Ein Besuch in Coppet – Über Madame de Staël

Ihr Buch ist ein Denkmal des edelsten Vertrauens. Keine unserer engherzigen Spießbürgerlichkeiten nahm ihr die schöne Vorstellung vom Genius unseres Volks. Sie kannte vielerlei von dem Schutt und Moder, aus dem sich die Blume unserer damals vorzugsweise sich romantisch anlassenden Bildung erst erheben mußte, kannte die Gegensätze des jungen Geistes unserer Universitäten und jener Erbärmlichkeiten der Duodeztyranneien, die Schiller in »Kabale und Liebe« gezeichnet hat; sie hatte ein Auge für die Kriecherei der Sklaven, die hochfahrend gegen die wieder ihnen Untergebenen sind; aber sie sah in alledem nur die Fehler des Menschen überhaupt und unserer Gesellschaft. Keine auf den schlechtesten Landstraßen gebrochene Achse ihres Reisewagens, kein unglückliches Verhängnis fortdauernder Regentage, die ihr ganze Landstriche, die sie bereiste, in ein düsteres Einerlei hüllten, keine unserer damaligen Herbergen zum »Wilden Mann« oder zum »Schwarzen Bären«, die selbst in unsern reputierlichsten Residenzen der an die Eleganz von Paris, den Komfort Londons gewöhnten Diplomatenfrau Unterkunft gewähren mußten, nahmen ihr die gute Laune oder verdarben ihr den Eindruck unseres Vaterlands. Sah sie in der gemischten Gesellschaft eines Marktschiffes, das sie über den Rhein setzte, einen Handwerksburschen in einem Buch lesen, hörte sie unter der rauchgeschwärzten Tür einer hessenländischen Hütte eine Mutter ihrem Kind ein Lied singen, begegnete sie in thüringischen Städtchen einer Knabenschar in langen Mänteln, die wie Luther vor den Häusern Choräle sang, so wußte sie liebevoll Kleines im Großen unterzubringen. Der Prozeß des Gemüts, den sie bei solchen Eindrücken vollzog, erklärt sich durch ihre sinnige Definition vom »Enthusiasmus«. Sie nennt ihn den in reinen Seelen immer vorhandenen »Überschuß an Stimmung«, wo dann das immer vorhandene Mehr dem Minder zu gut kommt.

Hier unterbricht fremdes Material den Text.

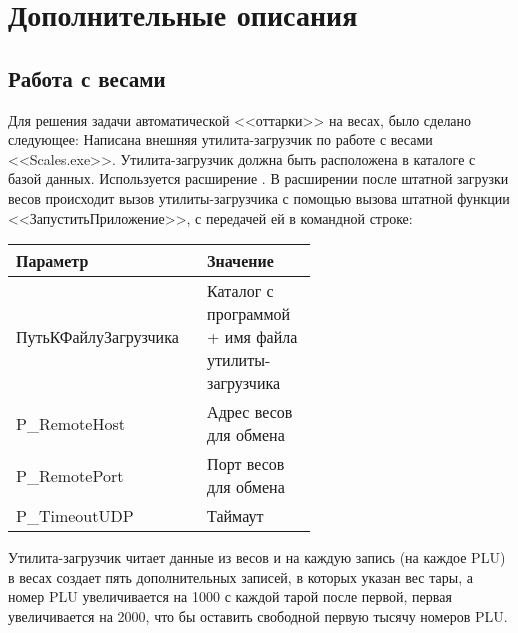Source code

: \section{Дополнительные описания}

\subsection{Работа с весами}\label{1001}

Для решения задачи автоматической <<оттарки>> на весах, было сделано следующее:
Написана внешняя утилита-загрузчик по работе с весами <<Scales.exe>>. Утилита-загрузчик должна быть расположена в каталоге с базой данных.
Используется расширение .
В расширении после штатной загрузки весов происходит вызов  утилиты-загрузчика с помощью вызова штатной функции <<ЗапуститьПриложение>>, с передачей ей в командной строке:
\vspace{\baselineskip}

\begin{tabular}{p{0.3\linewidth}p{0.3\linewidth}}
	\toprule   
	Параметр & Значение \\
	\midrule
	ПутьКФайлуЗагрузчика & Каталог с программой + имя файла утилиты-загрузчика \\
	 P\_RemoteHost & Адрес весов для обмена \\
	 P\_RemotePort  & Порт весов для обмена \\
	 P\_TimeoutUDP  & Таймаут \\
	\bottomrule %
\end{tabular}


\vspace{\baselineskip}

Утилита-загрузчик читает данные из весов и на каждую запись (на каждое PLU) в весах создает пять дополнительных записей, в которых указан вес тары, а номер PLU увеличивается на 1000 с каждой тарой после первой, первая увеличивается на 2000, что бы оставить свободной первую тысячу номеров PLU.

Kam man früher von Genf, so führte, hart am Seeufer entlang, eine aufwärtssteigende Platanen-Allee, durch ein von einer niedrigen Mauer begrenztes Wiesengrundstück, in gerader Linie auf die herrschaftliche Wohnung, die, nach Demolierung der alten Burg, im Stil der Villen des endenden siebzehnten Jahrhunderts wieder aufgebaut worden ist. Links liegt eine kleine Erhebung, die mit einer förmlichen Waldwildnis und wie aller Pflege entbehrend bedeckt ist – ihre Bestimmung wird uns später erklärt werden daneben, in desto sorgsamerer Hut, ein Gemüs- und Obstgarten mit einer Dependenz des Schlosses, die gegenwärtig zur Schule und zum Gottesdienst der Eglise libre bestimmt ist. Dann führt ein von Wirtschaftsgebäuden flankierter, durch einen rauschenden Brunnen belebter, von einem gewaltigen Neufundländer, der mit unheimlichem Ansatz auf den Besucher einspringt, bewachter Eingangshof zu einem mit Ziegeldächern, teilweise in abgestumpfter Turmform, bedeckten Gebäude, dessen Längenausdehnung wieder der rechte Flügel des eigentlichen Schlosses ist. Die vordere Seite desselben, mit einem Balkon geschmückt, liegt dem See zugewandt, seine beiden Flügel bilden einen im Sommer mit Blumenterrassen geschmückten kleinen Hof, den eine stattliche, von künstlich gearbeitetem Schmiedeeisen geformte, mit Wappenkrone überragte Pforte vom kleinen Park trennt. Noch erkennt man Überbleibsel der alten Burg aus einigen starken Mauerwällen heraus, durch deren Beibehaltung die herrschaftliche Wohnung dicht in den Weiler Coppet hineinragt. Unmittelbar begrenzen sie die Scheuern und die Ställe des Orts, der im wesentlichen nur aus einer einzigen am See sich hinziehenden Straße besteht. Waren die auf den Balkon führenden Fenster und Türen des Unterhaltungszimmers geöffnet und Frau von Staël huldigte mit ihren Gästen ihrer Leidenschaft der Konversation, deren kunstvolle Handhabung sie für eine der wesentlichsten Proben eines feinen Geistes gehalten hat; so konnten die Gespräche Sismondis, Constants, Châteaubriands, Schlegels, Chamissos, Bonstettens, des Prinzen August von Preußen, der Récamier über die Wipfel eines schönen Kranzes von Platanen hinweg, der die Stelle eines Vorgartens vertritt, den Spionen Napoleons nur von Vorteil sein, auch bildend für die Bevölkerung wirken. In der Tat wird man romantisch angeweht bei einem etwaigen Morgenimbiß im Wirtshaus »Zur goldenen Orange«, gegenüber dem Spezereigeschäft von – »Natural, Fils«.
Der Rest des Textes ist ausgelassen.